Bridging ML and Algorithms: Comparison of Hyperbolic Embeddings¶

Conference: ICLR 2026
OpenReview: https://openreview.net/forum?id=vxiyM9HJw4
Code: TBD
Area: Graph Learning / Hyperbolic Geometric Embeddings
Keywords: Hyperbolic Embeddings, Scale-free Networks, HRG Model, Benchmark Comparison, Information Criterion, Greedy Routing

TL;DR¶

This is an empirical benchmark paper that "bridges academic silos." The authors bring together 14 hyperbolic embedding methods from the Machine Learning (ML), Network Theory (NT), and Algorithms communities—which have long ignored each other—to compete on 38 real-world networks + 600 simulated networks. They find that the near-linear BFKL algorithm from the 2016 Algorithms community is approximately 100x faster than the popular Poincaré/Lorentz embeddings in the ML community while maintaining comparable or superior quality. They also propose a new quality metric, ICV, which penalizes high-dimensional and high-radius embeddings.

Background & Motivation¶

Background: Embedding a network $(V,E)$ into hyperbolic geometry $G$ (mapping $m: V \to G$) is a long-standing problem because the exponential growth property of the hyperbolic plane is naturally suited for representing hierarchical structures and scale-free networks. However, research is scattered across three almost isolated communities: the ML community, represented by Nickel & Kiela’s Poincaré embeddings (NIPS 2017) and Lorentz embeddings (ICML 2018), uses Riemannian Stochastic Gradient Descent (RSGD) to learn embeddings; the Network Theory (NT) community, originating from the Hyperbolic Random Graph (HRG, 2010) model by Krioukov et al., treats hyperbolic geometry as a tool for understanding natural networks; and the Algorithms community focuses on the complexity of embedding algorithms, producing near-linear $\tilde{O}(n)$ algorithms such as BFKL (ESA 2016).

Limitations of Prior Work: After reviewing the literature, the authors discovered an awkward reality—these communities hardly cite each other and are often unaware of each other's existence. ML papers rarely cite algorithmic work, and vice versa; many ML reviews explicitly claim that Nickel & Kiela (2017) is the "pioneering work in hyperbolic embeddings," completely ignoring the rich accumulation in the NT/Algorithms communities over the preceding decade (e.g., Muscoloni et al. posted hyperbolic embeddings using ML methods on arXiv in February 2016). More importantly, there is no cross-community horizontal comparative study, leading to a high likelihood that the ML community is reinventing the wheel and using methods that are several orders of magnitude slower.
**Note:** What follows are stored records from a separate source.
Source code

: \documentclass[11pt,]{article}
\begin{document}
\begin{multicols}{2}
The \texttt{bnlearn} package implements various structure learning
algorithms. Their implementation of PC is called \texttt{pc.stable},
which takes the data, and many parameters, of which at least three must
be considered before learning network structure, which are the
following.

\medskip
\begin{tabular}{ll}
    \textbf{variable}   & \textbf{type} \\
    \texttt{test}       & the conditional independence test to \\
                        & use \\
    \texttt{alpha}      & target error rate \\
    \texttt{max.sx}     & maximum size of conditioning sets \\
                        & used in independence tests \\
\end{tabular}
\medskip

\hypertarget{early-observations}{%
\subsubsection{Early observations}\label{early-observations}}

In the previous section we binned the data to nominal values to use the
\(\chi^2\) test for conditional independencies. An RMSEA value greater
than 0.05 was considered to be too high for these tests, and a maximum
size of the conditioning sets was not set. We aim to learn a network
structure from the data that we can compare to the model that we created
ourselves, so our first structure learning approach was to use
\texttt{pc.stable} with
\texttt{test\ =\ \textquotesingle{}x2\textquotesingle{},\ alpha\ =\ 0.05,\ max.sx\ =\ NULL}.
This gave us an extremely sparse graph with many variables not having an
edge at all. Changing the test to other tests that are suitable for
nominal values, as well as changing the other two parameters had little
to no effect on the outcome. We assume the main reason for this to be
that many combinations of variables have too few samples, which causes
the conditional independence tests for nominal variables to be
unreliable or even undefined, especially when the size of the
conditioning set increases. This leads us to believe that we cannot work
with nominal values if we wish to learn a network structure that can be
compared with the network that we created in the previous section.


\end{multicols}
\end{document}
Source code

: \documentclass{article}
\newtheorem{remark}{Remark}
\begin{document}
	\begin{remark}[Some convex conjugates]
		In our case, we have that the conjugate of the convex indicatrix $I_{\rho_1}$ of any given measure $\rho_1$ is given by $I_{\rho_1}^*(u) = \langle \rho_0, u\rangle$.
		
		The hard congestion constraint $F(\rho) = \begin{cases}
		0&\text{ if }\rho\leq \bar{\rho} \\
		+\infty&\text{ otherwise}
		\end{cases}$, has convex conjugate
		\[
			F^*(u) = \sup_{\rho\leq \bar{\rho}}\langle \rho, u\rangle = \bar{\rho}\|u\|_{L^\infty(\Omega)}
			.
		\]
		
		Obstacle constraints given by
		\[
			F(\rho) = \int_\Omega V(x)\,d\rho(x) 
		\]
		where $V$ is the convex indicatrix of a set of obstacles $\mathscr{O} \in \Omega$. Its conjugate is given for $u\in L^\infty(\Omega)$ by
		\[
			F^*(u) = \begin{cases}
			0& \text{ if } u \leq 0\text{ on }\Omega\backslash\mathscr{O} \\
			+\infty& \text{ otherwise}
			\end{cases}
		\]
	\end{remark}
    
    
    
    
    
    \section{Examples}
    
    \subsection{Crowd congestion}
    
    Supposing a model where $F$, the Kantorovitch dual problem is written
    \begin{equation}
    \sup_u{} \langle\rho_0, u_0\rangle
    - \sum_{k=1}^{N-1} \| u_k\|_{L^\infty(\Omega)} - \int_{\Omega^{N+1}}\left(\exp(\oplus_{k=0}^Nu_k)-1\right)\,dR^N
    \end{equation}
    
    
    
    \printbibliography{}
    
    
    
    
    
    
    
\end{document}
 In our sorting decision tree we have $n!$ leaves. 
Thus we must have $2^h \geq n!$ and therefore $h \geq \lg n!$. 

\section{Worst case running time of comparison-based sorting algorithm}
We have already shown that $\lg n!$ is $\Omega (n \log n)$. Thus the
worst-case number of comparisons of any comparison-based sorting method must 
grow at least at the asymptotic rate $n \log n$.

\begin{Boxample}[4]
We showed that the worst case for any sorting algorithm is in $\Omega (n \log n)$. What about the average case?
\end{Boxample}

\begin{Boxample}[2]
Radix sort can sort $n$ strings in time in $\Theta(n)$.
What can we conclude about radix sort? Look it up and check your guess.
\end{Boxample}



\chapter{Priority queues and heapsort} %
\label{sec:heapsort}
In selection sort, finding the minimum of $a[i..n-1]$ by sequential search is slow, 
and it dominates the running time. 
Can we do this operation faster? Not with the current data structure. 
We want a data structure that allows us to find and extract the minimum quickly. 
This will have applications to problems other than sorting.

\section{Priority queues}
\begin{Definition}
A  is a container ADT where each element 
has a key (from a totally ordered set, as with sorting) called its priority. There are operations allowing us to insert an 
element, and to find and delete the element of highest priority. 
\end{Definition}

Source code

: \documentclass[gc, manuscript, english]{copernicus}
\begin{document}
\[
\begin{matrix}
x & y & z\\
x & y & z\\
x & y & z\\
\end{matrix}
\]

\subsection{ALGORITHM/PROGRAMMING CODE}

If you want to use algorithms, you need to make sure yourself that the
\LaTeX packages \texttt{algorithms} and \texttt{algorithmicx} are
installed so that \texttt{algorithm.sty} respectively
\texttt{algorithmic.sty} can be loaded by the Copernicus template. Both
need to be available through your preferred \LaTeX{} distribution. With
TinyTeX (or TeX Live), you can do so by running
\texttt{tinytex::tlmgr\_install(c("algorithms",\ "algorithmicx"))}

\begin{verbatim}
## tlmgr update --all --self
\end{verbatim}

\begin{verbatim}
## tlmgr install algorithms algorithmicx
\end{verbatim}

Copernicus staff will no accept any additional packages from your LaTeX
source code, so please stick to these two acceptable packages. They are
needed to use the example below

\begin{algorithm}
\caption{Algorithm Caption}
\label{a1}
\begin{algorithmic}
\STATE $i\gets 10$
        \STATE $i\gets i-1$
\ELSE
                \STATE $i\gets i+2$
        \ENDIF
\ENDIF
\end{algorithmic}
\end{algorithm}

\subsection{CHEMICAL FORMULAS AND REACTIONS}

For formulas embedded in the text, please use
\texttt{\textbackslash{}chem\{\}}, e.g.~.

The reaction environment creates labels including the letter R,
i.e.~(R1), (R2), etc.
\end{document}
Key Challenge: The ML community seeks to integrate hyperbolic geometry into differentiable analytical pipelines, thus prioritizing numerical precision. In contrast, the Algorithms/NT communities have long possessed fast and effective unsupervised embedders, but because they are published in different venues and use different quality metrics (MAP/MR vs. GSR/GSF/LL), their results cannot be directly compared.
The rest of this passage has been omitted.